Jean-François Jannekeyn (16 November 1892 - 17 November 1971) was a French military aviator, general, politician and Olympic fencer.

A World War I flying ace credited with five aerial victories as a bomber pilot, he flew a Breguet 14. As a professional officer, he remained in the French Air Force after World War I and he also competed at the 1924 Summer Olympics as a sabre fencer. During World War II, he held the rank of general and served as Minister of Air in Vichy France from 1942 to 1943.

==Biography==
Jean François Jannekeyn was born in Cambrai, France, on 16 November 1892.

Jannekyn served as a cavalryman before his transfer to aviation service during World War I. Transferring in 1917, he served as an aerial observer. On 23 May 1918, he took command of Escadrille BR.132, a bomber squadron. He usually flew with Lieutenant Eugène Weismann as his pilot. Jannekyn gained his first aerial victory on 22 August 1918. Then, on 14 September 1918, Jannekyn and Weismann were one of four Bréguet air crews battling German Fokker D.VIIs. Four Fokkers were shot down, and all French participants were credited with four aerial victories.

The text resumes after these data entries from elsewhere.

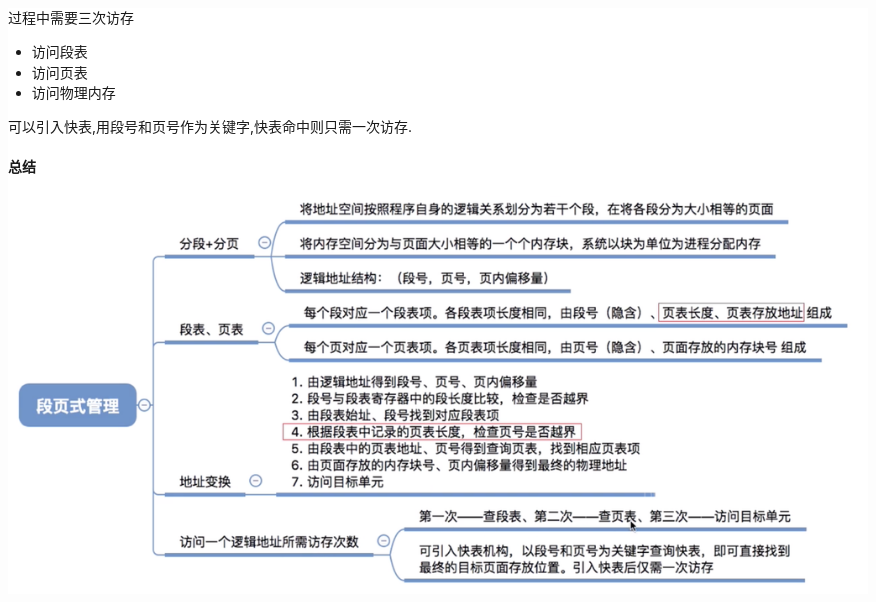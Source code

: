 过程中需要三次访存

- 访问段表
- 访问页表
- 访问物理内存

可以引入快表,用段号和页号作为关键字,快表命中则只需一次访存.

#### 总结

![image-20190909082021349](assets/内存分配方式/image-20190909082021349.png)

In 1939, at the start of World War II, he was a Brigadier general; the following year, he was bumped to Major general. In 1942 and 1943, he served as Minister of Air.

==Awards and honors==
Chevalier de la Légion d'Honneur
"An officer of exceptional merit who has never ceased throughout the war, at first as a volunteer in a cavalry battalion, then in day bombardment aviation, to be an example of courage and self-denial. Five citations." Chevalier de la Légion d'Honneur citation, 27 March 1919

He also won the Croix de Guerre with two palmes, an etoile de vermeil, an etoile de argent and an etoile de bronze.